Nobody1707 · May 19, 2024, 7:08pm

Swift structs don't have stable addresses by default, so I would assume _Cell and Builtin.addressOfRawLayout() are required to get a stable address to self.

John_McCall · May 19, 2024, 7:28pm

We definitely want to provide those as general-purpose tools, but we need to figure out the exact design to expose.

ph1ps · May 19, 2024, 8:14pm

Is this documented somewhere? Also, in which case does the address change?

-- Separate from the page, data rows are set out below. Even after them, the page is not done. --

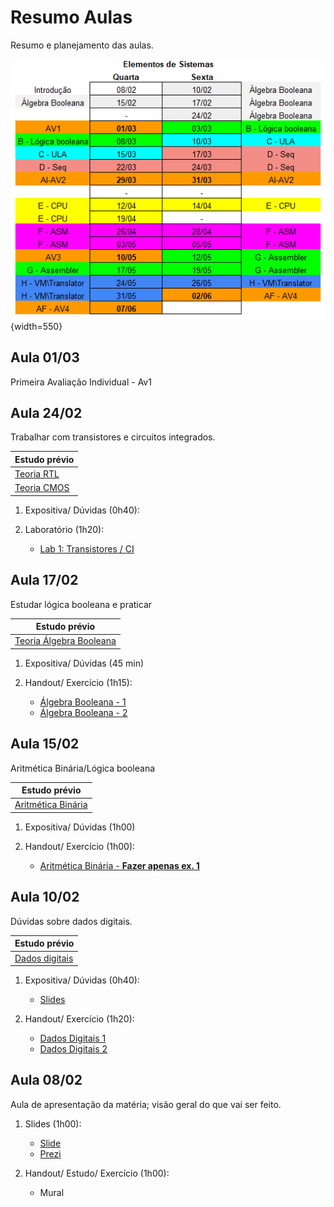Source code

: # Resumo Aulas

Resumo e planejamento das aulas.


![](https://github.com/Insper/Z01.1/raw/main/Planejamento.png){width=550}

<!--
## 14/12 - Sub

## Aula 01/12

1. Revisão/ Dúvidas/ Expositiva

1. Término Projeto I e Mundo Real
          

## Aula 15/10
| Estudo prévio                                                                           |
|-----------------------------------------------------------------------------------------|
| [ASM](https://insper.github.io/Z01.1/Util-Resumo-Assembly/)       |


1. ASM - Instruções, limitações do Z01 (1h00)

1. Laboratório (1h00)
    - [Lab 13: Jump](/Z01.1/assembly-Lab-3/)

 

## Aula 4

Dúvidas sobre dados digitais, uma breve visão geral sobre git e github.

| Estudo prévio                                |
|----------------------------------------------|
| [Dados digitais](https://insper.github.io/Z01.1/Teoria-Dados/) |

1. Expositiva/ Dúvidas (0h40):
    - [Slides](https://github.com/Insper/Z01.1/raw/main/Aulas/04-Slides-DadosDigitais.pdf)

1. Handout/ Exercício (1h20):
    - [Dados Digitais 1](https://docs.google.com/spreadsheets/d/1rN_zQqYaVI8PjAhKqEBCmY-_06I0X9dD0RddcI-miJs/edit?usp=sharing)
    - [Dados Digitais 2](https://insper.github.io/Z01.1/Exercicio-Dados-2/)





## 10/06 - Av4 - AF

## Aula 08/06

1. Expositiva/Dúvidas (1h00)

1. Laboratório (1h00)
    - [Lab 18: VMTranslator](/Z01.1/VMtranslator-Lab-1-old/) (loops e funções)


## Aula 03/06

| Estudo prévio                                                                           |
|-----------------------------------------------------------------------------------------|
| [Exercícios VM - Lab 17](/Z01.1/vm-Lab-1/)        |


1. Expositiva/Dúvidas (1h00)

1. Laboratório (1h00)
    - [Lab 18: VMTranslator](/Z01.1/VMtranslator-Lab-1-old/) (writePushPop e writeArithmetic)


## Aula 01/06

| Estudo prévio                                                                           |
|-----------------------------------------------------------------------------------------|
| [VM - jump](/Z01.1/Teoria-vm-jump/)        |
| [VM - Funções](/Z01.1/Teoria-vm-funcoes/)        |

1. Expositiva/Dúvidas (1h00)

1. Laboratório (1h00)
    - [Lab 17: VM](/Z01.1/vm-Lab-1/) (goto (jump) e funções)
    
  

## 18/05 - Av3

## Aula 06/05

1. Exercícios - CPU/ Dúvidas  (1h00)

1. Aula estúdio (1h00)

   

    
## Aula 01/04

Segunda Avaliação Individual - Av2

  
     
## Aula 04/03

| Estudo prévio                                            |
|----------------------------------------------------------|
| [Teoria RTL](https://insper.github.io/Z01.1/Teoria-RTL/) |
| [Teoria CMOS](https://insper.github.io/Z01.1/Teoria-CMOS/) |

1. Expositiva/ Dúvidas  (0h40):

1. Laboratório (1h20):
    - [Lab 1: Transistores / CI](https://insper.github.io/Z01.1/A-Transistores-Lab-1/)
    - [Lab 2: GitHub](/Z01.1/A-Ambiente-Lab-1)
    - [Lab 3: GitHub](/Z01.1/A-Ambiente-Lab-2)



## Av4 - PF - 02/12

## Aula 30/11

| Estudo prévio                                                                           |
|-----------------------------------------------------------------------------------------|
| [VM - jump](/Z01.1/Teoria-vm-jump/)        |
| [VM - Funções](/Z01.1/Teoria-vm-funcoes/)        |

1. Expositiva/Dúvidas (2h00)


## Aula 25/11

| Estudo prévio                                                                           |
|-----------------------------------------------------------------------------------------|
| [Linguagem de Máquina Virtual](/Z01.1/Teoria-vm/)        |
| [VM - Segmentos](/Z01.1/Teoria-vm-segmentos/)        |
| [VM - Memória](/Z01.1/Teoria-vm-memoria/)        |

1. Expositiva/Dúvidas (1h00)

1. Laboratório (1h00)
    - [Lab 17: VM](/Z01.1/vm-Lab-1/) (Treinando RPN e VM Z01 - básico)
    
    
## Aula 23/11

| Estudo prévio                                                                           |
|-----------------------------------------------------------------------------------------|
| [Assembler - Tabela de símbolos](/Z01.1/assembler-Dicas-SymbolTable/)        |

1. Resolução prova (0h30)

1. Dúvidas/ Expositiva (0h30):

1. Laboratório (1h00)
    - [Lab 16: Assembler - parte 4](/Z01.1/assembler-Lab-1-parte-4/)
    - [Lab 16: Assembler - parte 5](/Z01.1/assembler-Lab-1-parte-5/)


## Aula 18/11

| Estudo prévio                                                                           |
|-----------------------------------------------------------------------------------------|
| [Assembler](/Z01.1/Teoria-Assembler/)        |

   
1. Revisão/ Dúvidas/ Expositiva (1h00):

1. Laboratório (1h00)
    - [Lab 16: Assembler](/Z01.1/assembler-Lab-1-parte-3/)
    
    
## Aula 16/11

| Estudo prévio                                                                           |
|-----------------------------------------------------------------------------------------|
| [Assembler](/Z01.1/Teoria-Assembler/)       |

1. Expositiva/Dúvidas  (1h20)

1. Laboratório (0h40)
    - [Lab 16: Assembler](/Z01.1/assembler-Lab-1-parte-1/)
    
    
## 11/11 - Av3

## Aula 09/11

| Estudo prévio                                                                           |
|-----------------------------------------------------------------------------------------|
| [CPU](https://insper.github.io/Z01.1/Teoria-Z01/)       |
| [Linguagem de máquina](https://insper.github.io/Z01.1/Teoria-Linguagem-de-Maquina/)           |

1. Expositiva/ Dúvidas  (1h00)

1. Laboratório (1h00)
    - [Lab 15: Control unit](/Z01.1/cpu-lab-1/)


## Aula 04/11

| Estudo prévio                                                                           |
|-----------------------------------------------------------------------------------------|
| [CPU](https://insper.github.io/Z01.1/Teoria-Z01/)       |
| [Linguagem de máquina](https://insper.github.io/Z01.1/Teoria-Linguagem-de-Maquina/)           |

1. Expositiva/ Dúvidas  (1h00)

1. Laboratório (1h00)
    - [Lab 14: Pequena CPU](/Z01.1/ula-lab-4/)
    

## Aula 28/10

| Estudo prévio                                                                           |
|-----------------------------------------------------------------------------------------|
| [ASM - Jump](https://insper.github.io/Z01.1/Teoria-nasm-jump/)       |

   
1. Revisão/ Dúvidas/ Expositiva (0h30):

1. Laboratório (1h30)
    - [Lab 12: Jump](/Z01.1/assembly-Lab-3/)
    - [Lab 13: Praticando](/Z01.1/assembly-Lab-4/)   


## Aula 26/10

| Estudo prévio                                                                           |
|-----------------------------------------------------------------------------------------|
| [ASM - Mapa de memória](https://insper.github.io/Z01.1/Teoria-Z01-mapadeMemoria/)       |

   
1. Revisão/ Dúvidas/ Expositiva (1h00):

1. Laboratório (1h00)
    - [Lab 11: Periféricos](/Z01.1/assembly-Lab-2/)
    
    
## Aula 21/10


| Estudo prévio                                                                           |
|-----------------------------------------------------------------------------------------|
| [Linguagem de máquina](https://insper.github.io/Z01.1/Teoria-Linguagem-de-Maquina/)           |
| [ASM - Assembly](https://insper.github.io/Z01.1/Teoria-Assembly/)           |
| [Resumo - Assembly](https://insper.github.io/Z01.1/Util-Resumo-Assembly/)           |

   
1. Expositiva/ Dúvidas (1h00):

1. Laboratório (1h00)
    - [Lab 10: Assembly](/Z01.1/assembly-Lab-1/)
    
    
## Aula 19/10

Projeto D-Lógica Sequencial.

1. Expositiva/ Dúvidas (0h30)

1. Aula estúdio (1h30)


## Aula 14/10

Começo do projeto D-Lógica Sequencial.

| Estudo prévio                                                                           |
|-----------------------------------------------------------------------------------------|
| [Lógica Sequencial](https://insper.github.io/Z01.1/Teoria-Logica-Sequencial/)           |


1. Expositiva/ Dúvidas (1h00):

1. Laboratório (1h00)
    - [Lab 9: Lógica sequencial](/Z01.1/seq-Lab-1/)
  
  
## Aula 30/09

Segunda Avaliação Individual - Av2


## Aula 23/09

1. Expositiva/Dúvidas/Revisão para a AV-I (0h30)

1. Aula estúdio (1h30)

## Aula 21/09

Detalhes da ULA da CPU do Z01.1.

| Estudo prévio                                     |
|---------------------------------------------------|
| [ULA](https://insper.github.io/Z01.1/Teoria-ULA/) |

1. Expositiva/Dúvidas (0h30)
   
1. Laboratórios (0h30)
    - [Lab 8: ULA](/Z01.1/ula-Lab-3/)

1. Aula estúdio (1h00)

## Aula 16/09

Começo do projeto C-ULA, trabalhando com aritmética binária.

| Estudo prévio                                                                           |
|-----------------------------------------------------------------------------------------|
| [Aritmética Binária](https://insper.github.io/Z01.1/Teoria-Aritmetica-Binaria/)         |
| [Aritmética Binária - HW](https://insper.github.io/Z01.1/Teoria-Aritmetica-Binaria-HW/) |

1. Expositiva/ Dúvidas (0h30):

1. Handout (0h40):
    - [Handout Aritmética Booleana](https://github.com/Insper/Z01.1/blob/master/Exercicios/Exercicio-Aritmetica-Booleana.pdf)

1. Laboratórios (0h50)
    - [Lab 6: Adders](/Z01.1/ula-Lab-1/)
    - [Lab 7: Visualizando simulação ](/Z01.1/ula-Lab-2/)
    
## Aula 14/09    

1. Estúdio

## Aula 09/09

Projeto B - Lógica Combinacional

| Estudo prévio                                      |
|----------------------------------------------------|
| https://insper.github.io/Z01.1/Teoria-Componentes/ |
| https://insper.github.io/Z01.1/VHDL-basico/        |
| https://insper.github.io/Z01.1/VHDL-Combinacional/ |

1. Expositiva/ Dúvidas (0h30)

1. Laboratórios (1h30)
    - [Lab5: Lógica Combinacional](/Z01.1/LogiComb-Lab-2)
    
## Aula 02/09

Inicio do projeto B - Lógica Combinacional, começo do uso de VHDL.

| Estudo prévio                                      |
|----------------------------------------------------|
| https://insper.github.io/Z01.1/Teoria-Componentes/ |
| https://insper.github.io/Z01.1/VHDL-basico/        |
| https://insper.github.io/Z01.1/VHDL-Combinacional/ |

1. Expositiva/ Dúvidas (0h30)

1. Laboratórios (1h30)
    - [Lab 2: GitHub](/Z01.1/A-Ambiente-Lab-1)
    - [Lab 3: GitHub](/Z01.1/A-Ambiente-Lab-2)
    - [Lab 4: FPGA - VHDL](https://insper.github.io/Z01.1/LogiComb-Lab-1)
    
-->

## Aula 01/03

Primeira Avaliação Individual - Av1

## Aula 24/02

Trabalhar com transistores e circuitos integrados.

| Estudo prévio                                            |
|----------------------------------------------------------|
| [Teoria RTL](https://insper.github.io/Z01.1/commum-content/teoria/Teoria-RTL/) |
| [Teoria CMOS](https://insper.github.io/Z01.1/Teoria/Teoria-CMOS/) |

1. Expositiva/ Dúvidas  (0h40):

1. Laboratório (1h20):
    - [Lab 1: Transistores / CI](https://insper.github.io/Z01.1/Labs/Lab1-A-Transistores/)
    

## Aula 17/02

Estudar lógica booleana e praticar

| Estudo prévio                                                                      |
|------------------------------------------------------------------------------------|
| [Teoria Álgebra Booleana](https://insper.github.io/Z01.1/commum-content/teoria/Teoria-Algebra-Booleana/) |

1. Expositiva/ Dúvidas  (45 min)

1. Handout/ Exercício (1h15):
    - [Álgebra Booleana - 1](/Z01.1/Exercicios/Exercicio-Algebra-Booleana-1)
    - [Álgebra Booleana - 2](/Z01.1/Exercicios/Exercicio-Algebra-Booleana-2)


## Aula 15/02

Aritmética Binária/Lógica booleana

| Estudo prévio                                                                      |
|------------------------------------------------------------------------------------|
| [Aritmética Binária](https://insper.github.io/Z01.1/commum-content/teoria/Teoria-Aritmetica-Binaria/) |

1. Expositiva/ Dúvidas  (1h00)

1. Handout/ Exercício (1h00):
    - [Aritmética Binária - **Fazer apenas ex. 1**](https://github.com/Insper/Z01.1/blob/main/Exercicios/Exercicio-Aritmetica-Booleana.pdf)

    
    
## Aula 10/02

Dúvidas sobre dados digitais.

| Estudo prévio                                |
|----------------------------------------------|
| [Dados digitais](https://insper.github.io/Z01.1/commum-content/teoria/Teoria-Dados/) |

1. Expositiva/ Dúvidas (0h40):
    - [Slides](https://github.com/Insper/Z01.1/blob/main/Aulas/02-DadosDigitais.pdf)         

1. Handout/ Exercício (1h20):
    - [Dados Digitais 1](https://github.com/Insper/Z01.1/blob/main/Exercicios/Dados_1.pdf)
    - [Dados Digitais 2](https://insper.github.io/Z01.1/Exercicios/Exercicio-Dados-2/)


## Aula 08/02

Aula de apresentação da matéria; visão geral do que vai ser feito.

1. Slides (1h00):
    - [Slide](https://github.com/Insper/Z01.1/blob/main/Aulas/01-OrganizacaoDeComputadores.pdf)
    - [Prezi](https://prezi.com/view/InQMPs4wjxMtznUGlW6L/)

1. Handout/ Estudo/ Exercício (1h00):
    - Mural

<!--
     
1. Laboratório (20 min): 
    - [Lab 1: Configurando GitHub](/Z01.1/A-Ambiente-Lab-1)
-->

Alejandro · May 19, 2024, 9:17pm

I'd be glad to answer these questions

ph1ps:

What exactly is this type doing? I understand that os_unfair_lock_lock takes a pointer to an unfair lock structure but what is the difference of using _Cell (and I guess Builtin.addressOfRawLayout) instead of UnsafeMutablePointer<os_unfair_lock> which has been initialized like this:
let lock: UnsafeMutablePointer<os_unfair_lock>.allocate(capacity: 1)
lock.initialize(to: .init())

So Mutex stores its value inline instead of the usual out of line strategy. Swift really didn't give us the tools necessary to provide these sorts of types because it wanted to copy everything all the time (os_unfair_lock is just a UInt32, so passing a value of this to a function would just copy it). We could get pretty close with classes because a value is just the reference itself, but referencing ivars inside a class introduces runtime exclusivity checks that we have to avoid. So typically, the only safe way to do this in Swift was manually allocating the storage with a pointer like you have or using something like ManagedBuffer to give us some control of the tail allocated storage.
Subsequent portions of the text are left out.